[Source texts of formatted documents]
----
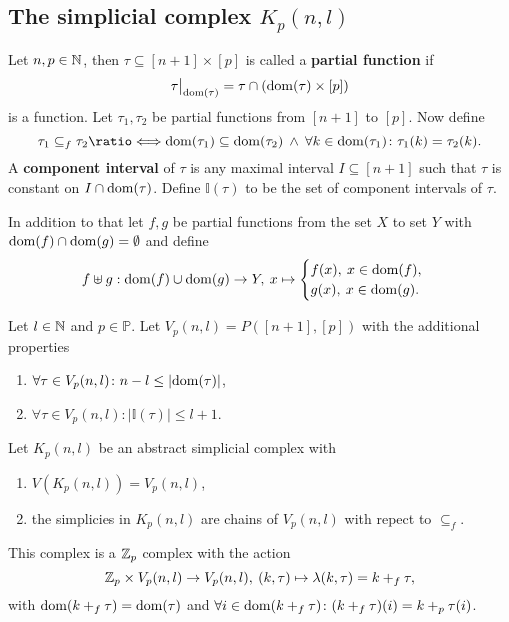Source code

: \subsection{The simplicial complex $K_p(n, l)$}

\begin{defin}
  Let $n, p \in \mathbb{N}$, then $\tau \subseteq [n+1] \times [p]$ is called a \textbf{partial function} if \[\restr{\tau}{\dom(\tau)} = \tau \cap (\dom(\tau) \times [p])\] is a function. Let $\tau_1, \tau_2$ be partial functions from $[n+1]$ to $[p]$. Now define
  \begin{equation*}
    \tau_1 \subseteq_f \tau_2 \longeq \dom(\tau_1) \subseteq \dom(\tau_2) \: \land \: \forall k \in \dom(\tau_1)\colon \tau_1(k) = \tau_2(k).
  \end{equation*}
  A \textbf{component interval} of $\tau$ is any maximal interval $I \subseteq [n+1]$ such that $\tau$ is constant on $I \cap {\rm dom}(\tau)$. Define $\mathbb{I}(\tau)$ to be the set of component intervals of $\tau$. 

  In addition to that let $f, g$ be partial functions from the set $X$ to set $Y$ with ${\rm dom}(f) \cap {\rm dom}(g) = \emptyset$ and define 
  \begin{equation*}
    f \uplus g: {\rm dom}(f) \cup {\rm dom}(g) \to Y, \: x \mapsto \begin{cases}
      f(x), \: x \in {\rm dom}(f), \\
      g(x), \: x \in {\rm dom}(g).
    \end{cases}
  \end{equation*}
\end{defin}

\begin{defin}
  Let $l \in \mathbb{N}$ and $p \in \mathbb{P}$. Let $V_p(n, l) = P([n+1], [p])$ with the additional properties
  \begin{enumerate}[label=\roman*.)]
    \item $\forall \tau \in V_p(n,l)\colon n - l \leq |{\rm dom}(\tau)|$,
    \item $\forall \tau \in V_p(n,l)\colon \left|\mathbb{I}(\tau)\right| \leq l+1$.
  \end{enumerate}
\end{defin}

\begin{defin}\label{defin:kpnl}
  Let $K_p(n,l)$ be an abstract simplicial complex with
  \begin{enumerate}[label=\roman*.)]
    \item $V(K_p(n,l)) = V_p(n,l)$,
    \item the simplicies in $K_p(n,l)$ are chains of $V_p(n,l)$ with repect to $\subseteq_f$.
  \end{enumerate}
  This complex is a $\mathbb{Z}_p$ complex with the action
  \begin{equation*}
    \mathbb{Z}_p \times V_p(n,l) \to V_p(n,l), \: (k, \tau) \mapsto \lambda(k, \tau) = k +_f \tau,
  \end{equation*}
  with ${\rm dom}(k +_f \tau) = {\rm dom}(\tau)$ and $\forall i\in {\rm dom}(k +_f \tau)\colon (k+_f\tau)(i) = k +_p \tau(i)$.
\end{defin}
----
(Exercise instructions):
Would you please return all lines of the data that include the word "simplicial"?

(Result):
: \subsection{The simplicial complex $K_p(n, l)$}
  Let $K_p(n,l)$ be an abstract simplicial complex with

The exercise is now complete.